**ABOUT THIS EXERCISE**
Here is the listing. Report each line in it that contains the string "configuration".

**LISTED RECORDS**

####################

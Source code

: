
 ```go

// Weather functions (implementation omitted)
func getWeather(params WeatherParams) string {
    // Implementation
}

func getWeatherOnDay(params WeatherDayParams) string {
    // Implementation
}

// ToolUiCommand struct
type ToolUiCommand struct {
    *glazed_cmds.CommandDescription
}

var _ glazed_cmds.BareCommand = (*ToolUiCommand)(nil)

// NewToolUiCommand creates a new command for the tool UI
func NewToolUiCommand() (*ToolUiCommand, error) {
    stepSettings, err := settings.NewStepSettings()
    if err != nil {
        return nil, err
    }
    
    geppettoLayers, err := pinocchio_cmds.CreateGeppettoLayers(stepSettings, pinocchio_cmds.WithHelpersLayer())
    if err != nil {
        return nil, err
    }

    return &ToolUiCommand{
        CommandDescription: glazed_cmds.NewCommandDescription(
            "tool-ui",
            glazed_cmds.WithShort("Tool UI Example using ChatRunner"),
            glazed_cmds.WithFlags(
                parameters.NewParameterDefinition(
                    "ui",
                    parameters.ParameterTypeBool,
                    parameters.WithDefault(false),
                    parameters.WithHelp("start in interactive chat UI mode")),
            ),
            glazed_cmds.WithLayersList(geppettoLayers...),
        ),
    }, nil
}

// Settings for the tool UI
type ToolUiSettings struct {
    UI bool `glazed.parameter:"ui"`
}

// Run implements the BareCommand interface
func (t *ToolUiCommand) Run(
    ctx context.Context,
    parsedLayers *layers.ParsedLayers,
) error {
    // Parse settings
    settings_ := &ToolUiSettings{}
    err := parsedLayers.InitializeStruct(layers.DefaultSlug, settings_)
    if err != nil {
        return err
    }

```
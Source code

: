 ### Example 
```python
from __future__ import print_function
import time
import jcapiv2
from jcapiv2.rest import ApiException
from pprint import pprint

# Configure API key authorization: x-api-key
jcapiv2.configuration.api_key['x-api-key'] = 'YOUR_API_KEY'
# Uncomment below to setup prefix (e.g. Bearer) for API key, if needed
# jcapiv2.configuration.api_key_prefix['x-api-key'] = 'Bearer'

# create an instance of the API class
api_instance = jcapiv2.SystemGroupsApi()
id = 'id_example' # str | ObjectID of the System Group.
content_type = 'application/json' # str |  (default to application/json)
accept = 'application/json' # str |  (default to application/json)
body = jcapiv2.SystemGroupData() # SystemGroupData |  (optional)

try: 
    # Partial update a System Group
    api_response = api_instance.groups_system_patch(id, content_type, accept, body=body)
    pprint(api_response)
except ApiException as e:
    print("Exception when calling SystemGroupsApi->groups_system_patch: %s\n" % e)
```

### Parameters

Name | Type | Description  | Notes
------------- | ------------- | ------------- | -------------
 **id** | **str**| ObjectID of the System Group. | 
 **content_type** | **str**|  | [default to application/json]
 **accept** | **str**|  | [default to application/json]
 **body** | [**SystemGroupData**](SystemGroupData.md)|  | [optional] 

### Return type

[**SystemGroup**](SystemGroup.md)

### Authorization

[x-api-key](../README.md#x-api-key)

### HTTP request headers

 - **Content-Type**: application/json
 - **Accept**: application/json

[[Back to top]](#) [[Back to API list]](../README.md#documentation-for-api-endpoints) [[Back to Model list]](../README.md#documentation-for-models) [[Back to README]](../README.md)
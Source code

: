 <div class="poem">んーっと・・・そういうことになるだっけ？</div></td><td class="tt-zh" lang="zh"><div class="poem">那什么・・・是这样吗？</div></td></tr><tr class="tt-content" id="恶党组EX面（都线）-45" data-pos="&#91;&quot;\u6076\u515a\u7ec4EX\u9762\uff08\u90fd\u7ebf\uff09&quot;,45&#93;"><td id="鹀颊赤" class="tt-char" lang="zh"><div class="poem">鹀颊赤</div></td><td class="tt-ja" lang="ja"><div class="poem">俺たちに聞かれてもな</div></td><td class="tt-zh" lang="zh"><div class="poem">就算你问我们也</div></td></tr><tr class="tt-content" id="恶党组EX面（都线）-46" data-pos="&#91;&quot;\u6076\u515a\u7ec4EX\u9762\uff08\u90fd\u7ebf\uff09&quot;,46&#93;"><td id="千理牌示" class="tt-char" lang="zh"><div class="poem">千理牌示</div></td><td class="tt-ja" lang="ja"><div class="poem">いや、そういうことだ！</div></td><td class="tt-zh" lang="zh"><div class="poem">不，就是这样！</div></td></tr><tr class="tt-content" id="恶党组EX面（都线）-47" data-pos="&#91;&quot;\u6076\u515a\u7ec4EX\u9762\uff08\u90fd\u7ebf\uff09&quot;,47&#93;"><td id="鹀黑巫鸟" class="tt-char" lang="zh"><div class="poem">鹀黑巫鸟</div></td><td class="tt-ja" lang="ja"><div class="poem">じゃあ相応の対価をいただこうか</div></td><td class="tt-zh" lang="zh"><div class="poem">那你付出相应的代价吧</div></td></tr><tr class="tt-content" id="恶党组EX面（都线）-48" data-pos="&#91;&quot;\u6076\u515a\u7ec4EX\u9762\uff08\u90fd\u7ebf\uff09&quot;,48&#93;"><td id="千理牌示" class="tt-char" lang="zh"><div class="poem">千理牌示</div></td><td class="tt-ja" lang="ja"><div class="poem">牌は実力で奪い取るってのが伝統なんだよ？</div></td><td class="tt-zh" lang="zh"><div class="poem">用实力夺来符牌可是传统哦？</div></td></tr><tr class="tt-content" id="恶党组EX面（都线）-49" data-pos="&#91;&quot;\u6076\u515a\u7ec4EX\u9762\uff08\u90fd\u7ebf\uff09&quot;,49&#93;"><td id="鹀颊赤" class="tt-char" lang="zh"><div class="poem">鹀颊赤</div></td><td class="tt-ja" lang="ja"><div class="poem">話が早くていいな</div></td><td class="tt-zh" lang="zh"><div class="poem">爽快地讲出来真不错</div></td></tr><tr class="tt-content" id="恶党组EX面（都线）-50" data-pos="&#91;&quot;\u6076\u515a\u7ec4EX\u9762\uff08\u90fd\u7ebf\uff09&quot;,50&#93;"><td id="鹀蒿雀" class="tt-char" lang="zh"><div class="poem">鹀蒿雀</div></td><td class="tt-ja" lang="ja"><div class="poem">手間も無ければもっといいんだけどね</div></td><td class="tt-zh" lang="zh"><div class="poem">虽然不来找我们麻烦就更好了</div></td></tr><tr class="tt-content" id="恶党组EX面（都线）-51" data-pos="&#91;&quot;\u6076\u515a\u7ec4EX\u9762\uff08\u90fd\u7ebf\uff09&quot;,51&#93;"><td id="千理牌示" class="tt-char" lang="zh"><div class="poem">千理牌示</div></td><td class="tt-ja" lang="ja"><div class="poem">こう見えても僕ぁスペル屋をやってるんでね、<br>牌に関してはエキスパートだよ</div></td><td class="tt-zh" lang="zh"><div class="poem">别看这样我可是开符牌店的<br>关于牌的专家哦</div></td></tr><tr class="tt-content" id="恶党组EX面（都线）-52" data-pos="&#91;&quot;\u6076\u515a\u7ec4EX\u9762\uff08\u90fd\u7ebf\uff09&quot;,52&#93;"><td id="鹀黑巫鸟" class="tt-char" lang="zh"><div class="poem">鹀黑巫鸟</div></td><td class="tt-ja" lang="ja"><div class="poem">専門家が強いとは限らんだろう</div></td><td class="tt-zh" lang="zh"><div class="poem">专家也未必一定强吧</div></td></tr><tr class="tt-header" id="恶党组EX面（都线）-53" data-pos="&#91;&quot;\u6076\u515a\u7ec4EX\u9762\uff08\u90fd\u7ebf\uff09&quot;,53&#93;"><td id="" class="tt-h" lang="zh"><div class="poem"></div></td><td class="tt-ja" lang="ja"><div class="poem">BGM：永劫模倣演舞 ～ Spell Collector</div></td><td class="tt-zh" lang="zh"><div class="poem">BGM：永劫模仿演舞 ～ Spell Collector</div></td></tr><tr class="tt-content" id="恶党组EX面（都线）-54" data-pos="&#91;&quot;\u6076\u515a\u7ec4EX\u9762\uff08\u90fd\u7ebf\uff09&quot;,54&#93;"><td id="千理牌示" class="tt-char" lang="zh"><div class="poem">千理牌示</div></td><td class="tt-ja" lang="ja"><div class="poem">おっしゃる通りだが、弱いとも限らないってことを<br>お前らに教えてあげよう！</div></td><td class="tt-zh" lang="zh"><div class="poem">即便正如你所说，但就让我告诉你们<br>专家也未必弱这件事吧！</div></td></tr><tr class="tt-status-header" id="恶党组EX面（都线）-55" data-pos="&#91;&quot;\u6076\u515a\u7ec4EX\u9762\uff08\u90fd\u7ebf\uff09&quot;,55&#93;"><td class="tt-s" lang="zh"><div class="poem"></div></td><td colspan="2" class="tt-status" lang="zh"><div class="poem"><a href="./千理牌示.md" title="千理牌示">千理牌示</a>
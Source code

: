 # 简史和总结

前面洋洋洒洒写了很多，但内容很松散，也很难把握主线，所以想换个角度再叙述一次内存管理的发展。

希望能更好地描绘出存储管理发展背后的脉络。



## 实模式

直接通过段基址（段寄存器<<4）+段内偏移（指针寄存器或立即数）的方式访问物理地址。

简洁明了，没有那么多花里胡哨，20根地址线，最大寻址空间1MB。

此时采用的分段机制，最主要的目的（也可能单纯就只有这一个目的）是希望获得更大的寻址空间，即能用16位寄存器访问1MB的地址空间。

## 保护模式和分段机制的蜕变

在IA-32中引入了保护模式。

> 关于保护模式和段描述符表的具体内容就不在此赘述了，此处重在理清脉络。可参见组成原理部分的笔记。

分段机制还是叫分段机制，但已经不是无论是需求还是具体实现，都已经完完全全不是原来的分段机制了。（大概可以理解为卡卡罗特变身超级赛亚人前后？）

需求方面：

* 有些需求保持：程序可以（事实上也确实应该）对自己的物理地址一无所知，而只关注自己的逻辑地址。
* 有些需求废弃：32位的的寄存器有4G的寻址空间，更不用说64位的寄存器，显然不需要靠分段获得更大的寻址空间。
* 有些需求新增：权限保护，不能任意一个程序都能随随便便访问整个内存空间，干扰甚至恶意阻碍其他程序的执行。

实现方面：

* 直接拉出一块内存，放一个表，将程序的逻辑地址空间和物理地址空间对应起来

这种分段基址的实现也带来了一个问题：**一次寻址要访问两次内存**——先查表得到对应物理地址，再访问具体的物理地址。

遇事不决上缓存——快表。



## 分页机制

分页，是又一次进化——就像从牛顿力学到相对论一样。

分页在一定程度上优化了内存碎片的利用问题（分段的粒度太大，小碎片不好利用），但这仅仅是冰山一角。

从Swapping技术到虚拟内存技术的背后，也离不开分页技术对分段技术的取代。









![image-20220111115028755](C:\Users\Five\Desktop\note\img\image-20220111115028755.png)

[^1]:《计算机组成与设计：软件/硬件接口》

####################

**RESPONSE TO THIS EXERCISE**
jcapiv2.configuration.api_key['x-api-key'] = 'YOUR_API_KEY'
# jcapiv2.configuration.api_key_prefix['x-api-key'] = 'Bearer'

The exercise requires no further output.